Later, on the eleventh two years later, we were celebrating the festival at our in-laws' house, and we heard that there were two gifts in Suizhong, and it was rare for us to catch up, so of course we had to cheer together! The old man took the car to pick up the children from the second sister's kindergarten, and a family of more than a dozen drove to a small village in Suizhong County.
It is a veritable mountainous area, and although there are no majestic or famous mountains, there are mountains one after another, and there are mountains in all directions.
It was in this place that I first met my husband, because I had never seen a real mountain before, let alone climbed it! The mountains are not only curious to me, but also a place that makes me feel special! It's been years since I blinked.
It seems that the intimate feeling in my heart has not faded with the passage of time, there is a familiar and indescribable feeling, and there is a kind of ardent anticipation of wanting to see old classmates.
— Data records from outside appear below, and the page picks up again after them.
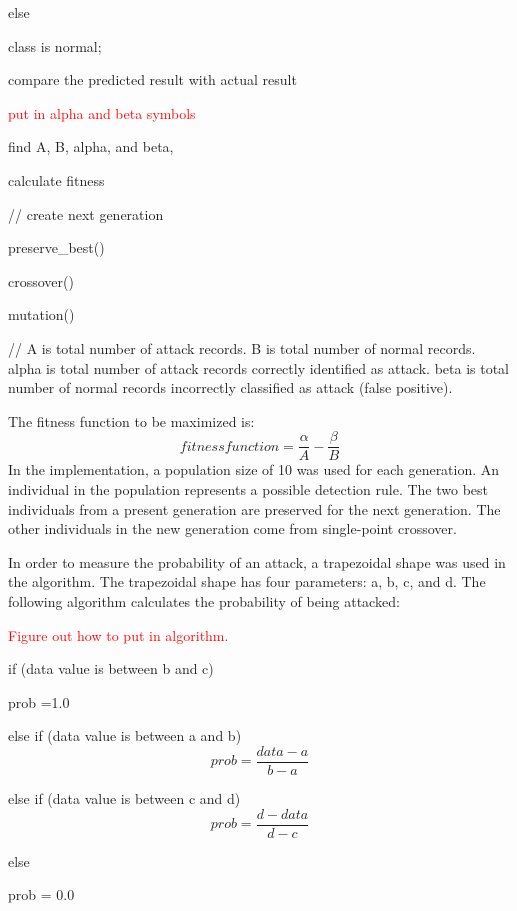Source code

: \documentclass{sig-alternate}
\newcommand{\mycomment}[1]{\textcolor{red}{#1}}
\begin{document}
      else

         class is normal;


      compare the predicted result with actual result

\mycomment{put in alpha and beta symbols}

      find A, B, alpha, and beta,


   calculate fitness

   // create next generation

   preserve\_best()

   crossover()

   mutation()


// A is total number of attack records. B is total number of normal records. alpha is total number of attack records correctly identified as attack. beta is total number of normal records incorrectly classified as attack (false positive).




The fitness function to be maximized is:
\begin{equation*}
fitness function = \frac{\alpha}{A} - \frac{\beta}{B}
\end{equation*}
In the implementation, a population size of 10 was used for each generation. An individual in the population represents a possible detection rule. The two best individuals from a present generation are preserved for the next generation. The other individuals in the new generation come from single-point crossover.



In order to measure the probability of an attack, a trapezoidal shape was used in the algorithm. The trapezoidal shape has four parameters: a, b, c, and d. The following algorithm calculates the probability of being attacked:

\mycomment{Figure out how to put in algorithm.}

if (data value is between b and c)

   prob =1.0
   
else if (data value is between a and b)
\begin{equation*}
   prob = \frac{data - a}{b-a}
\end{equation*}

else if (data value is between c and d)
\begin{equation*}
   prob = \frac{d-data}{d-c}
\end{equation*}

else

   prob = 0.0
\end{document}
Because the wedding is the son of Mei's own uncle, presumably she should come to the wedding.
The same group of people stood bored outside, gossiping without a word, I don't know how long it took, a car drove to the door and stopped, two men and two women got out of the car, they didn't know each other, and they didn't care, then I don't know who said: "Isn't that Mei and her sister?" ”
Only then did I take a closer look, and after a closer look, it dawned on me that it was indeed Mei and her sister, and although their appearance had changed too much, there were still many shadows of the past.
Mei is still thin and thin, with golden ion perm hair, duck egg face, a pair of bright and expressive round eyes, she smiled before she spoke, she looked elegant and generous, steady and noble, and in comparison, she seemed to have just come out of the countryside.
Especially I'm a clumsy person, I don't know how to talk about family life, although there are unspeakable surprises when I reunite after a long absence, but I don't know where to start? Fortunately, Mei is still so talkative, so lively and vivid.
She talked about many things together, I don't know how I felt, I thought of my brother in the countryside at once, anyway, suddenly I understood more clearly: in the countryside, it is natural and natural for parents to spoil their sons. She also has an unconscious brother in her family, or can she compare it to my brother?
It seems that no matter what you develop, people can never leave the family, especially unable to give up family affection, although there is too much helplessness, but there can only be helpless, there is really no other way!
That time, through the conversation with Mei, and what I saw and heard, I suddenly realized that I was like soaking in a honey pot, I have an understanding, tolerant, and deeply loved my husband, and it turned out that my husband was so outstanding (not appearance), it can be said that he is not only a good man who cares for his family, but also a good husband who is distressed and considerate of his wife, he can not only go to the kitchen, make my favorite dishes, but also earn money outside to support the family, he knows how to warm and romantic mood, and always does everything practically!
Originally, I thought that life was plain and peaceful, but I didn't know that this kind of plain and calm was so enviable and desirable. In any case, I am already in my forties and close to fifty years old, and many things should really be taken lightly.
Now that I have such a happy family, an impeccable husband, and a well-behaved, sensible, motivated daughter with unusual talents, what am I not satisfied with? How many of them can live as I am? Be content! I deserve to be content!
Suddenly, I am very grateful to God, and I am grateful to him for giving me such a good fate, such a beautiful and happy family and life!